Could you copy exactly the lines below, beginning at the line with "- What are you" and stopping after the line with "Retrieves detailed job log items with paging.", with no pictures?

_GIVEN DATA:_
----------

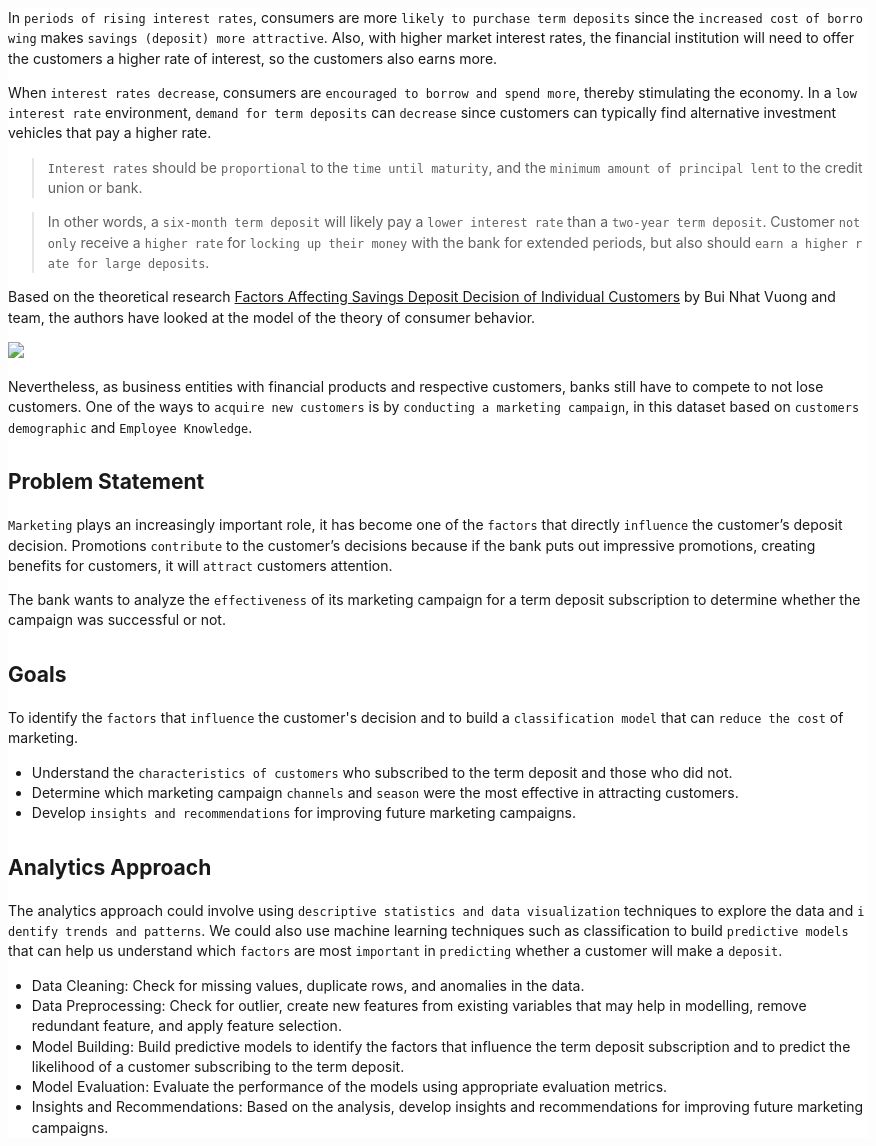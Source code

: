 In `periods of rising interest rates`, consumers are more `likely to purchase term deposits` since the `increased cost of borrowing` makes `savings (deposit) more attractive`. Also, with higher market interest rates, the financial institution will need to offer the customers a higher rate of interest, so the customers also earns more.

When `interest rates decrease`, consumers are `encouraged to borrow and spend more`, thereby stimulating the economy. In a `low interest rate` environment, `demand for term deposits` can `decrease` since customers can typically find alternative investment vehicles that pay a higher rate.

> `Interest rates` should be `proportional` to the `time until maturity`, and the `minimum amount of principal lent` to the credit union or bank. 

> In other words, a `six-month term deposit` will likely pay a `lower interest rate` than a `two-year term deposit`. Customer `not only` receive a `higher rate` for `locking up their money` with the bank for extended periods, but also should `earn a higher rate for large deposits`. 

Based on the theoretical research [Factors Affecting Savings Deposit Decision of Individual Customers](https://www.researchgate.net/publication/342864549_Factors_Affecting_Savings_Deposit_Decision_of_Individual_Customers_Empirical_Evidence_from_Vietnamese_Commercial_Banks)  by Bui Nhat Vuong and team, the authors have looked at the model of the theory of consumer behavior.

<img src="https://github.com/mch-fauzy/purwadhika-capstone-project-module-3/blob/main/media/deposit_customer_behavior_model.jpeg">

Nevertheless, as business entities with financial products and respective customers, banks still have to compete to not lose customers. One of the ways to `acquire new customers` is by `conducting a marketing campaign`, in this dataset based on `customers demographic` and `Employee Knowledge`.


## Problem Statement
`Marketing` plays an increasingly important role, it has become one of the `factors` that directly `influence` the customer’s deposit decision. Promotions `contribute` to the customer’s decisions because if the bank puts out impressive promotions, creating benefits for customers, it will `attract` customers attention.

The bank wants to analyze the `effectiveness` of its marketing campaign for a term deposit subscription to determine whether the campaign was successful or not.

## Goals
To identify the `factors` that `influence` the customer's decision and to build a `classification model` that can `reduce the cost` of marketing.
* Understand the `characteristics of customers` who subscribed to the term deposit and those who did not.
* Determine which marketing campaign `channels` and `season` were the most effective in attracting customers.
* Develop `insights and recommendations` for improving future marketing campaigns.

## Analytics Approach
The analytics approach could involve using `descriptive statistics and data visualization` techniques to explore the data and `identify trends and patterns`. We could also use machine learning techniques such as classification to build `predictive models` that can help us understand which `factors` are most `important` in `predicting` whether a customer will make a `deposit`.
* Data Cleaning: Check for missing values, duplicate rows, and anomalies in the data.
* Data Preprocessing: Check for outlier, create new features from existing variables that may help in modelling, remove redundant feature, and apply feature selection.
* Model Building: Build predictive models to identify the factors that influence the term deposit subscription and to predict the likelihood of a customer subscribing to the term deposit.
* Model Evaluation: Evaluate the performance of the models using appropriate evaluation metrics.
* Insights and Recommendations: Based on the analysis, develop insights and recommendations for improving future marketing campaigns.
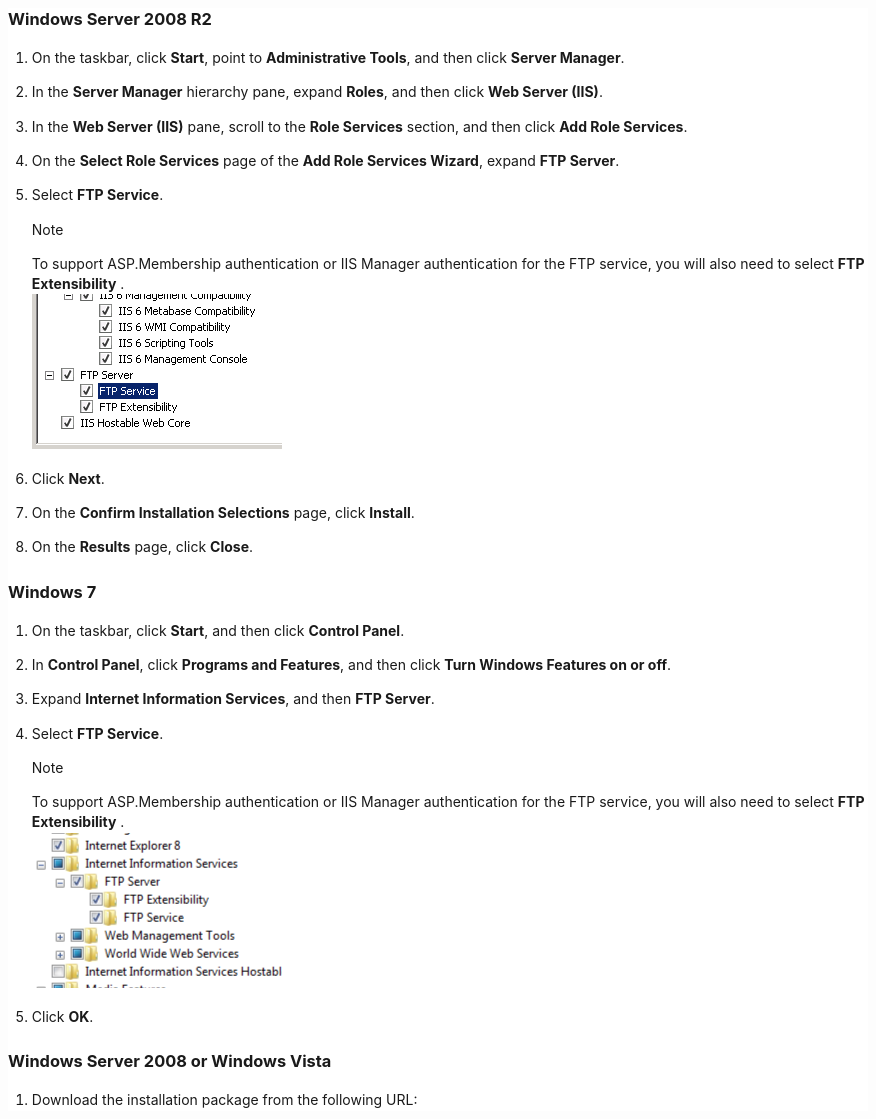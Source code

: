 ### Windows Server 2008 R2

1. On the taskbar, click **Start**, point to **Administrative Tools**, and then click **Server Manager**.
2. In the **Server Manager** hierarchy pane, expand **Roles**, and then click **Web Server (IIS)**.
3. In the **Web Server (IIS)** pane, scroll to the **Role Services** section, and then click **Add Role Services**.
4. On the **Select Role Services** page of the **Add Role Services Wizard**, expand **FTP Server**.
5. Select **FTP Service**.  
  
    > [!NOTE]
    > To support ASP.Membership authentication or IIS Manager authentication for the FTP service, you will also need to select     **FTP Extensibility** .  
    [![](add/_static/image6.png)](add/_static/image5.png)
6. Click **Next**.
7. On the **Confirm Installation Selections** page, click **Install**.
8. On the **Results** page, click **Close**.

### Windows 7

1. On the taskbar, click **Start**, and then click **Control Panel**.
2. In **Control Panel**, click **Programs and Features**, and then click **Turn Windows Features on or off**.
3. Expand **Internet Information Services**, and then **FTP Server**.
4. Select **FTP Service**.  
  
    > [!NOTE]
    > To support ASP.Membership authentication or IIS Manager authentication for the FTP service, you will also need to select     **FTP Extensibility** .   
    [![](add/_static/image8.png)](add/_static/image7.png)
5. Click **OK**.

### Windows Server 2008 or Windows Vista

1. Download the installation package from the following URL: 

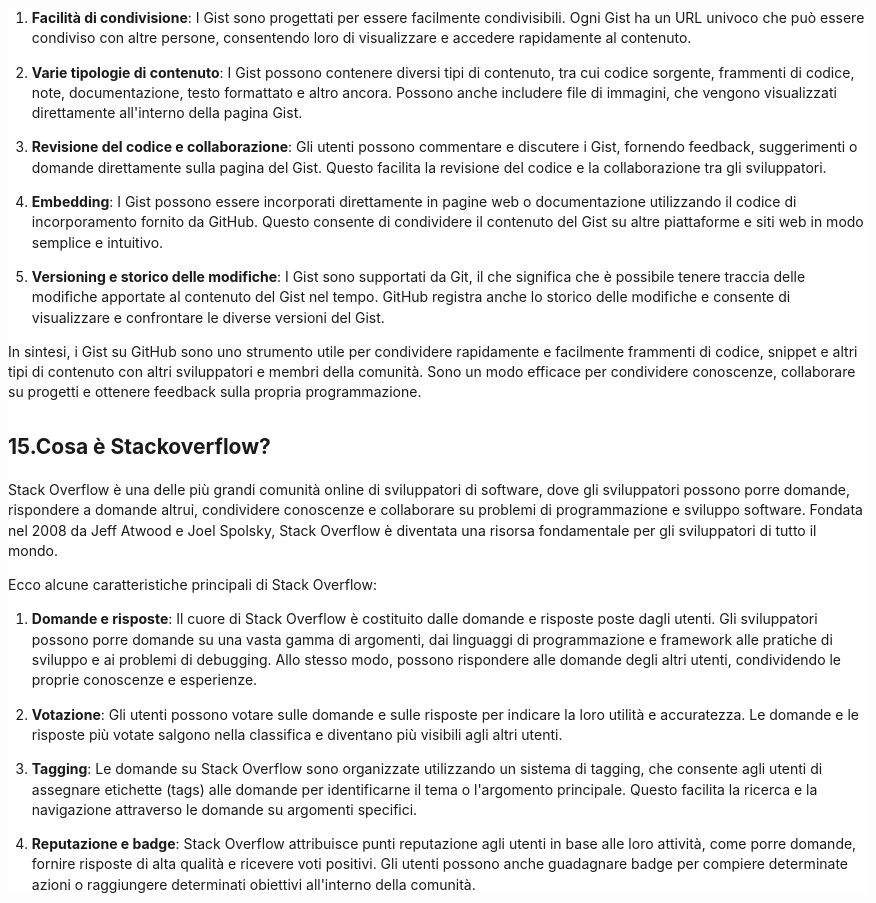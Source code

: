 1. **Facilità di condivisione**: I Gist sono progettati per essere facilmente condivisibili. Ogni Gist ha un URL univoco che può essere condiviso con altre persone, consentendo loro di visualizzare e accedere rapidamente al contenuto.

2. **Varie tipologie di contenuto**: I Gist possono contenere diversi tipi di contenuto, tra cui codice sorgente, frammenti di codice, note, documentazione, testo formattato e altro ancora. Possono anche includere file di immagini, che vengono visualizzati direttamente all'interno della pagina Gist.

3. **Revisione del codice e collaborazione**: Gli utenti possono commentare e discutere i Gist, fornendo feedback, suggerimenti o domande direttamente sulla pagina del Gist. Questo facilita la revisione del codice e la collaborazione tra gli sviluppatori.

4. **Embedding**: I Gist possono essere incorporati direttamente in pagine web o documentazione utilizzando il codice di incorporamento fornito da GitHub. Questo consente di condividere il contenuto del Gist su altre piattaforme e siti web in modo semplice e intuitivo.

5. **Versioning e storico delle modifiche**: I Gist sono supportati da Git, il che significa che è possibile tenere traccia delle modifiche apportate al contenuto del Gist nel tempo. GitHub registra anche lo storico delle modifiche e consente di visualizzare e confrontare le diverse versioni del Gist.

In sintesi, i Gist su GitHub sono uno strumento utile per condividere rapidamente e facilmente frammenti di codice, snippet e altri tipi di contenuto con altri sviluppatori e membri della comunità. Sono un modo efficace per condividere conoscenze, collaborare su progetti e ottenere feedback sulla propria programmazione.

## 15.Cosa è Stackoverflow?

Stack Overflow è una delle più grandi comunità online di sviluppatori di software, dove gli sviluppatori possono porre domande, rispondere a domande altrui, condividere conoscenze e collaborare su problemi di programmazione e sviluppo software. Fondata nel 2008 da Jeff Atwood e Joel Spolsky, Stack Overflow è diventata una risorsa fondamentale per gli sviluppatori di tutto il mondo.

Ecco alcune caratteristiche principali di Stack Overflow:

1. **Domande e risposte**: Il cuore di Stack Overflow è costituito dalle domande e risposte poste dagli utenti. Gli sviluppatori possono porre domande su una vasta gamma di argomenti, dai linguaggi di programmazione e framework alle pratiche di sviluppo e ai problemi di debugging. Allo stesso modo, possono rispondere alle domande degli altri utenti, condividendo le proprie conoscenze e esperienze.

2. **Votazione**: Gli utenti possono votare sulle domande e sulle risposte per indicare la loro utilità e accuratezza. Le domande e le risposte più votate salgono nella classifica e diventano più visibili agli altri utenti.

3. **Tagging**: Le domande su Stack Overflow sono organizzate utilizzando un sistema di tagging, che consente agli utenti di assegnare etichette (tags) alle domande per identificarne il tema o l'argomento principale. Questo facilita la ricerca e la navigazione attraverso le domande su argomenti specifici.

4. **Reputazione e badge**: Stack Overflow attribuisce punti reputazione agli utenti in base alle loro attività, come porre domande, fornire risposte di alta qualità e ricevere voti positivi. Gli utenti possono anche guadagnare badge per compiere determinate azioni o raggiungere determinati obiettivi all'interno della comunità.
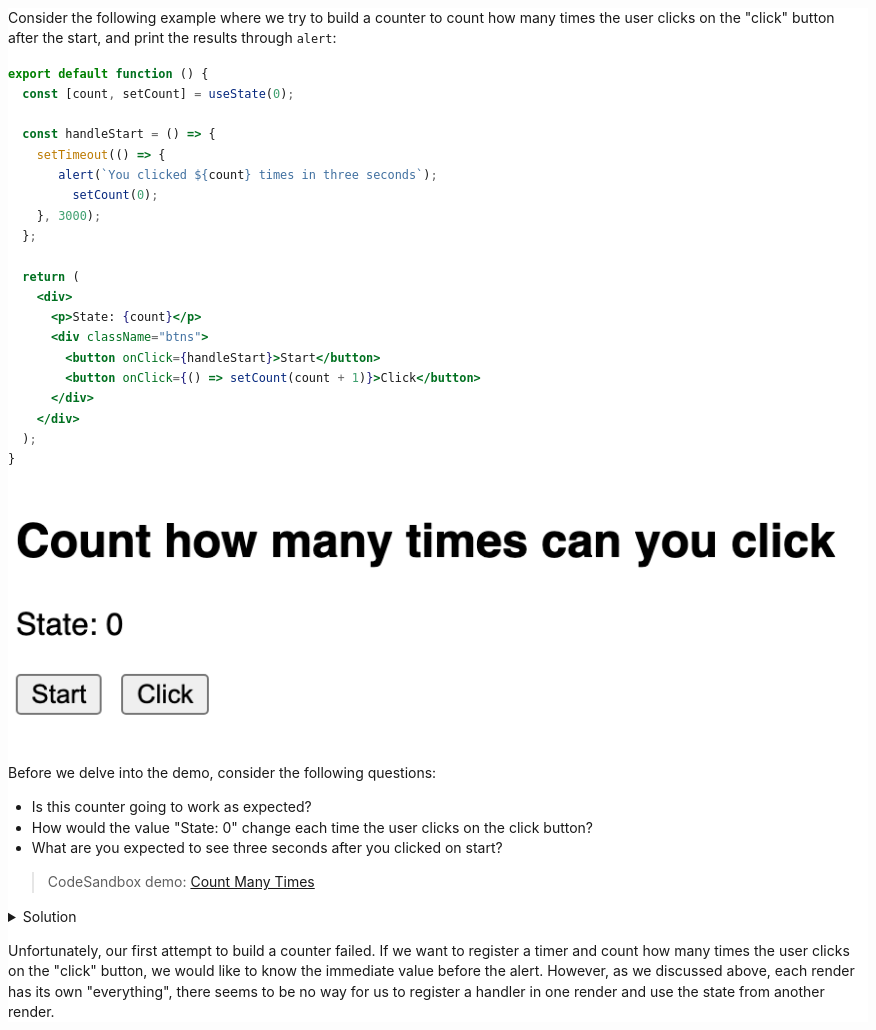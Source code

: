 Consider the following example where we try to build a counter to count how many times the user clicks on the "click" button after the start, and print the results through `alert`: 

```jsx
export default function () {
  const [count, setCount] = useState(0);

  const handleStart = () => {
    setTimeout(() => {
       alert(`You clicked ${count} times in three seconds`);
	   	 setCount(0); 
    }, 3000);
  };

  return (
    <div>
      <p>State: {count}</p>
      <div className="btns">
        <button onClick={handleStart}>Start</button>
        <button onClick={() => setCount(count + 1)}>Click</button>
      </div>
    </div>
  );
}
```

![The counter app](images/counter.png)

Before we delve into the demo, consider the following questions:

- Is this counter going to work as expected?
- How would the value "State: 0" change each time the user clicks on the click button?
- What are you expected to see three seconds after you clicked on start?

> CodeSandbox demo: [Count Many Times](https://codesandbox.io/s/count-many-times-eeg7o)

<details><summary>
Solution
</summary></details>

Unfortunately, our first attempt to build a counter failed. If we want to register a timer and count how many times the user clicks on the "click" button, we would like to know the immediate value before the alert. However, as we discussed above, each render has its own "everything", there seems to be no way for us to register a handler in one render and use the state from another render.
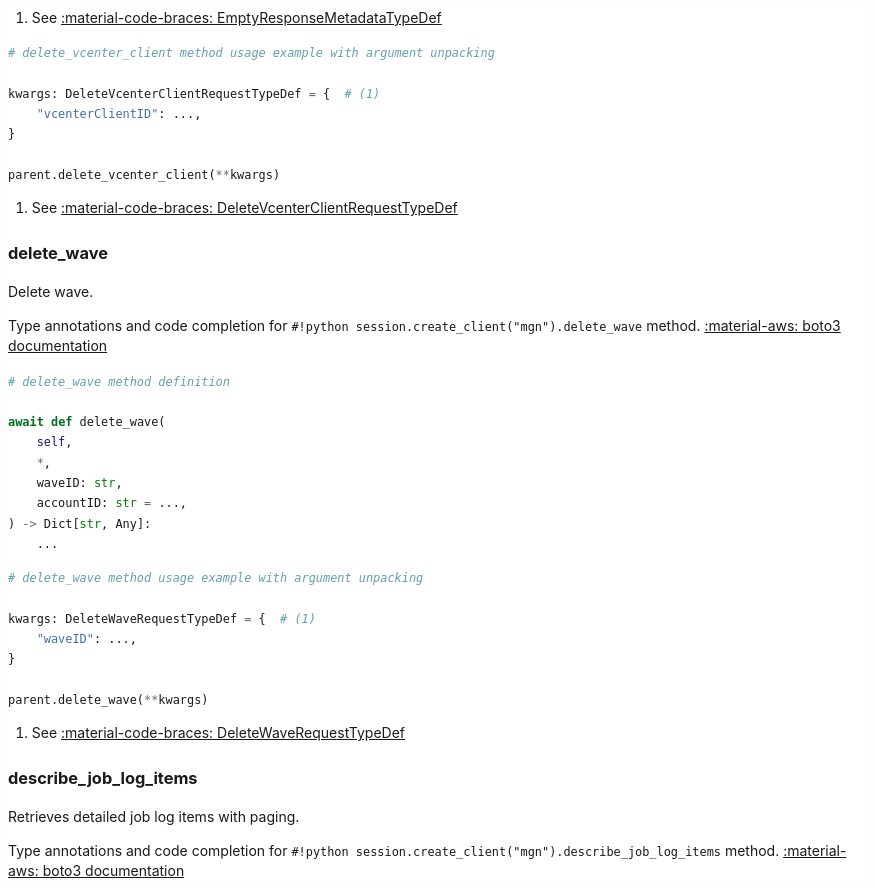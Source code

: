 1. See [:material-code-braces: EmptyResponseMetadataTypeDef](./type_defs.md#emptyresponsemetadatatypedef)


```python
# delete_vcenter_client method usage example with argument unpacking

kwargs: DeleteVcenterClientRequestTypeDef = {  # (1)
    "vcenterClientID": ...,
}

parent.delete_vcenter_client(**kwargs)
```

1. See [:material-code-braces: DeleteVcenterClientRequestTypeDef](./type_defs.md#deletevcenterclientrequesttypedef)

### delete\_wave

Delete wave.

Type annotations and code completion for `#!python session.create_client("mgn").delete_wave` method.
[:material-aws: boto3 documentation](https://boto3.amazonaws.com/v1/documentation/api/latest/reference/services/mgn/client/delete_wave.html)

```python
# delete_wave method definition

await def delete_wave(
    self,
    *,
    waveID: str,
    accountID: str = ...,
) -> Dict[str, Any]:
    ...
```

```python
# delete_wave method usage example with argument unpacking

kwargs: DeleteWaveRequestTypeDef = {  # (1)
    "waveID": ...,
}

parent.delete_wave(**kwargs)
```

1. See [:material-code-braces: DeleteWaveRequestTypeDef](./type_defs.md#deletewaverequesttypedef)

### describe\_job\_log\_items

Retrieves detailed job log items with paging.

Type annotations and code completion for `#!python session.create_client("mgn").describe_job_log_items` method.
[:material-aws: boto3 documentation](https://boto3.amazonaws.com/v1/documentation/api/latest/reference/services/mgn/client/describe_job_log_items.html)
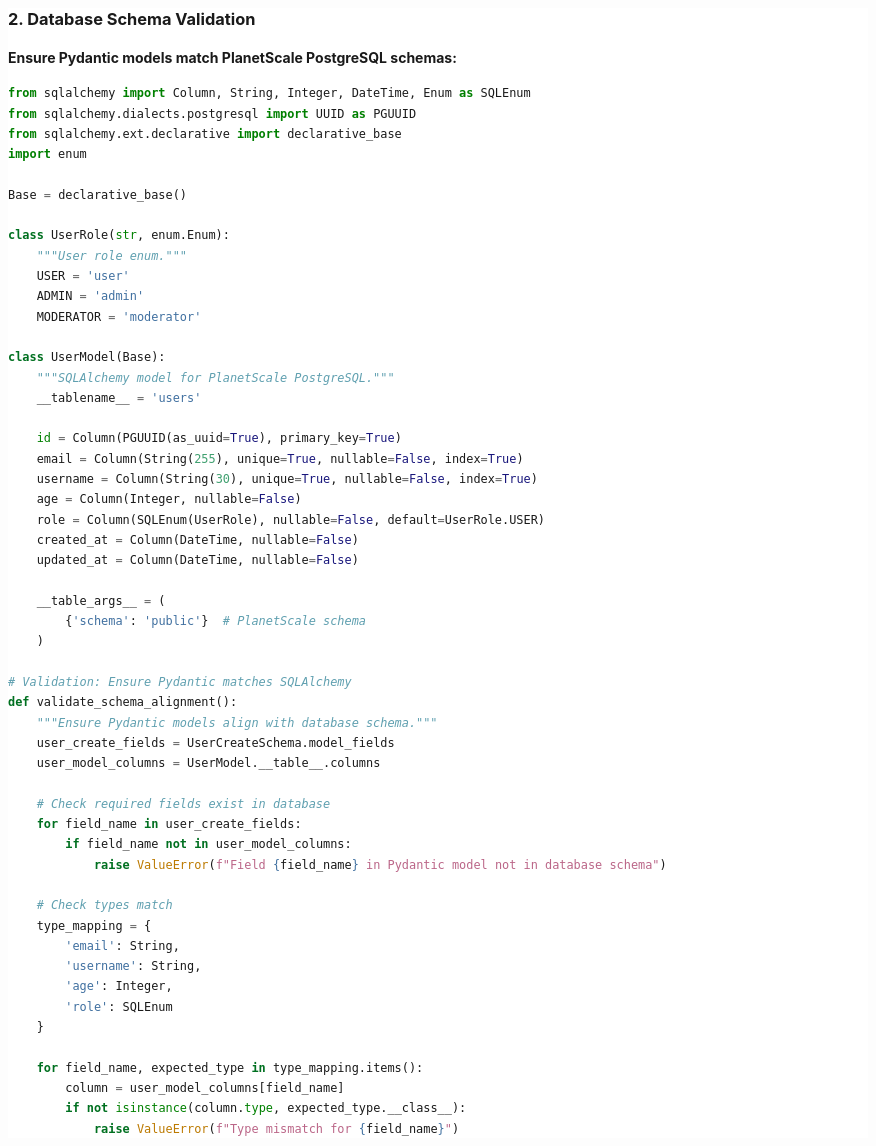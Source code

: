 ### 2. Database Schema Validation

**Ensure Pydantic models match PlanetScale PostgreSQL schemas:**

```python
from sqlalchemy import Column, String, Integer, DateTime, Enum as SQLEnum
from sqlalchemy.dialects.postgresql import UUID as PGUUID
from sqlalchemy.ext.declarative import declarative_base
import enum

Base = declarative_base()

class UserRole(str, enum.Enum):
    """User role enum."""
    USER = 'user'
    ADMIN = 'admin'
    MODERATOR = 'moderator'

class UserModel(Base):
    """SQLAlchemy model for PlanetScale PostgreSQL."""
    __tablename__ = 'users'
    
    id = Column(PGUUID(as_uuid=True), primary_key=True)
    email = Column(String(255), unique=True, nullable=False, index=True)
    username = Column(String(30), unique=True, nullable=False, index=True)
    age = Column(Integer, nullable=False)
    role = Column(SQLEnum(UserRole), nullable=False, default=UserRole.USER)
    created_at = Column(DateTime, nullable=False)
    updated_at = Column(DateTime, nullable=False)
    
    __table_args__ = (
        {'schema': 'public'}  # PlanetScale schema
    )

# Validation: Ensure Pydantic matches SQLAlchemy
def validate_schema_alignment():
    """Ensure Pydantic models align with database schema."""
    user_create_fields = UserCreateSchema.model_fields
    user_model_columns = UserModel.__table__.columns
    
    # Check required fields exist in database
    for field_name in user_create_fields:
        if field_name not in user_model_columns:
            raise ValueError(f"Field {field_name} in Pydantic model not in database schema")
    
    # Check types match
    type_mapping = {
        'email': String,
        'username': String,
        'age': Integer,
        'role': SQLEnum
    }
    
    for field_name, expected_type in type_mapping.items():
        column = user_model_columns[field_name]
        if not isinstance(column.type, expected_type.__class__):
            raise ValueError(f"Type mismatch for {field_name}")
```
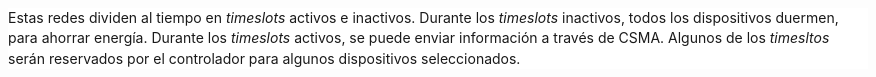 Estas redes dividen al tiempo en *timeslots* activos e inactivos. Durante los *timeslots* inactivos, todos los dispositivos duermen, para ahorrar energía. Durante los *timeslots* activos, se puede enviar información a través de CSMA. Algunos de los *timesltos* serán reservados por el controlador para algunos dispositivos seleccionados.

----------

_TASK ANSWER:_
- What are you expected to see three seconds after you clicked on start?

> CodeSandbox demo: [Count Many Times](https://codesandbox.io/s/count-many-times-eeg7o)

<details><summary>
Solution
</summary></details>

Unfortunately, our first attempt to build a counter failed. If we want to register a timer and count how many times the user clicks on the "click" button, we would like to know the immediate value before the alert. However, as we discussed above, each render has its own "everything", there seems to be no way for us to register a handler in one render and use the state from another render.
Source code

: 1. See [:material-code-braces: EmptyResponseMetadataTypeDef](./type_defs.md#emptyresponsemetadatatypedef)


```python
# delete_vcenter_client method usage example with argument unpacking

kwargs: DeleteVcenterClientRequestTypeDef = {  # (1)
    "vcenterClientID": ...,
}

parent.delete_vcenter_client(**kwargs)
```

1. See [:material-code-braces: DeleteVcenterClientRequestTypeDef](./type_defs.md#deletevcenterclientrequesttypedef)

### delete\_wave

Delete wave.

Type annotations and code completion for `#!python session.create_client("mgn").delete_wave` method.
[:material-aws: boto3 documentation](https://boto3.amazonaws.com/v1/documentation/api/latest/reference/services/mgn/client/delete_wave.html)

```python
# delete_wave method definition

await def delete_wave(
    self,
    *,
    waveID: str,
    accountID: str = ...,
) -> Dict[str, Any]:
    ...
```

```python
# delete_wave method usage example with argument unpacking

kwargs: DeleteWaveRequestTypeDef = {  # (1)
    "waveID": ...,
}

parent.delete_wave(**kwargs)
```

1. See [:material-code-braces: DeleteWaveRequestTypeDef](./type_defs.md#deletewaverequesttypedef)

### describe\_job\_log\_items

Retrieves detailed job log items with paging.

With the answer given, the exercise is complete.